Global Maize Project in China: Dahe, Shijiazhuang, Hebei Province

Project was initiated in 2009 from summer maize rotated with winter wheat to test how the performance of ecological intensification (EI) compares to that of current farmer practice (FP).


24 Mar 2015

2014 Annual Interpretive Summary

This long-term field experiment was initiated in 2009 in Dahe Experimental Station, Shijiazhuang, Hebei, where maize is double-cropped and rotated with winter wheat. The main plot had two treatments: (1) ecological intensification (EI) with application of 182 kg N, 107 kg P2O5 and 86 kg K2O/ha in winter wheat and 182 kg N, 73 kg P2O5 and 70 kg K2O/ha in summer maize; and (2) farmers’ practice (FP) treatment with application of 225 kg N, 120 kg P2O5 and 55 kg K2O/ha in winter wheat and 225 kg N, 120 kg P2O5 and 50 kg K2O/ha in summer maize. Three subplots included: (1) N applied in all three years (N all yr), N applied in two of every three years (N 2/3 yr), and no N applied (N 0 yr). Winter wheat (the tenth successive crop) was planted on October, 2013 and harvested in June, 2014, while summer maize (the eleventh successive crop) was planted in the same plots on June, 2014 and harvested on October, 2014. In 2014, the EI maize treatment was optimized with a high yielding variety, with high plant density of 79,500 plants/ha. The FP treatment used a common variety with a density of 67,500 plants/ha. For the EI treatment, half the N, half the K, and all the P was applied basally, while the remaining N and K was topdressed at stalk elongation. For FP, half the N and all P and K fertilizer was applied basally and the remaining N was top dressed at stalk elongation.

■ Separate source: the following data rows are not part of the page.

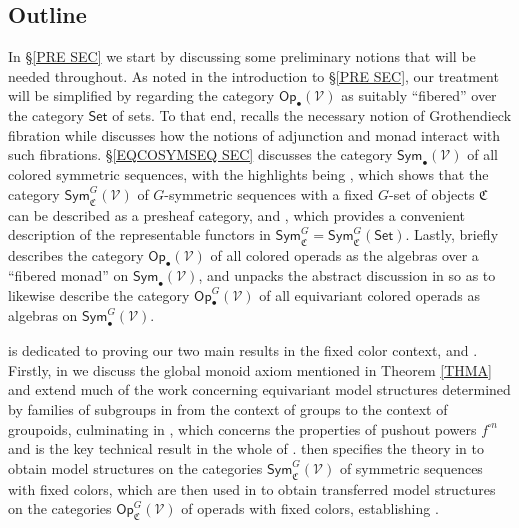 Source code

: \documentclass[a4paper,10pt
,draft
]{article}%
\numberwithin{equation}{section}
\numberwithin{figure}{section}
\theoremstyle{definition} %
\newcommand{\V}{\ensuremath{\mathcal V}}
\newcommand{\1}{\ensuremath{\mathbbm 1}}%
\begin{document}
\subsection{Outline}


In \S \ref{PRE SEC} we start by discussing some preliminary notions that will be needed throughout.
As noted in the introduction to 
\S \ref{PRE SEC}, our treatment will be simplified by regarding the category
$\mathsf{Op}_{\bullet}(\V)$
as suitably ``fibered'' over the category $\mathsf{Set}$
of sets.
To that end, 
\cite[\S \ref{OC-GROTFIB SEC}]{BP_FCOP}
recalls the necessary notion of Grothendieck fibration 
while \cite[\S \ref{OC-FIBCAT_SEC}]{BP_FCOP}
discusses how the notions of adjunction and monad %
interact with such fibrations.
%
\S \ref{EQCOSYMSEQ SEC}
discusses the category
$\mathsf{Sym}_{\bullet}(\V)$
of all colored symmetric sequences,
with the highlights being 
\cite[Prop. \ref{OC-EQUIVFNCON PROP}]{BP_FCOP},
which shows that the category
$\mathsf{Sym}^G_{\mathfrak{C}}(\V)$
of $G$-symmetric sequences with a fixed $G$-set of objects
$\mathfrak{C}$ can be described as a presheaf category,
and 
\cite[Prop. \ref{OC-REPALTDESC PROP}]{BP_FCOP},
which provides a convenient description of the representable functors in 
$\mathsf{Sym}^G_{\mathfrak{C}} = \mathsf{Sym}^G_{\mathfrak{C}}(\mathsf{Set})$.
%
Lastly, \cite[\S \ref{OC-EQCOSYMOP SEC}]{BP_FCOP}
briefly describes the category 
$\mathsf{Op}_{\bullet}(\V)$ 
of all colored operads as the algebras over a ``fibered monad''
on  
$\mathsf{Sym}_{\bullet}(\V)$,
and unpacks the abstract discussion in \cite[\S \ref{OC-FIBCAT_SEC}]{BP_FCOP}
so as to likewise describe the category 
$\mathsf{Op}_{\bullet}^G(\V)$ 
of all equivariant colored operads
as algebras on 
$\mathsf{Sym}^G_{\bullet}(\V)$.


\cite[\S \ref{OC-FIXCOL SEC}]{BP_FCOP}
is dedicated to proving our two main results in the fixed color context, \cite[Thm. \ref{OC-THMI}]{BP_FCOP} and \cite[Thm. \ref{OC-THMII}]{BP_FCOP}.
Firstly, in \cite[\S \ref{OC-EHT_SEC}]{BP_FCOP} we discuss the global monoid axiom mentioned in Theorem \ref{THMA}
and extend much of the work 
concerning equivariant model structures determined by families of subgroups in \cite[\S 6]{BP_geo}
from the context of groups to the context of groupoids,
culminating in 
\cite[Prop. \ref{OC-SIGMAWRGF PROP}]{BP_FCOP},
which concerns the properties of pushout powers $f^{\square n}$
and is the key technical result in the whole of \cite[\S \ref{OC-FIXCOL SEC}]{BP_FCOP}.
%
\cite[\S \ref{OC-SYMC_MS_SEC}]{BP_FCOP} then specifies the theory in
\cite[\S \ref{OC-EHT_SEC}]{BP_FCOP}
to obtain model structures on the categories
$\mathsf{Sym}^G_{\mathfrak{C}}(\V)$ of symmetric sequences with fixed colors,
which are then used in \cite[\S \ref{OC-OPC_MS_SEC}]{BP_FCOP}
to obtain transferred model structures on the 
categories
$\mathsf{Op}^G_{\mathfrak{C}}(\V)$
of operads with fixed colors, establishing 
\cite[Thm. \ref{OC-THMI}]{BP_FCOP}.
\end{document}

No significantly difference in grain yields were found in winter wheat (EI = 7.6 t/ha and FP = 7.5 t/ha) despite the extra fertilizer input under FP. For summer maize, the EI treatment produced significantly higher grain yields (10.3 t/ha) than FP (8.3 t/ha), although less N and P were applied under EI. Therefore, the agronomic efficiency (AE) for N was much higher under EI (20.8 kg/kg) compared to FP (7.0 kg/kg). Similarly, partial factor productivity (PFP) of N was higher in under EI (57.6 kg/kg) compared to FP (37.0 kg/kg).

The results demonstrated that maize yield under EI can be improved not only through 4R nutrient management, but by other best agronomic practices like variety improvement and and plant density.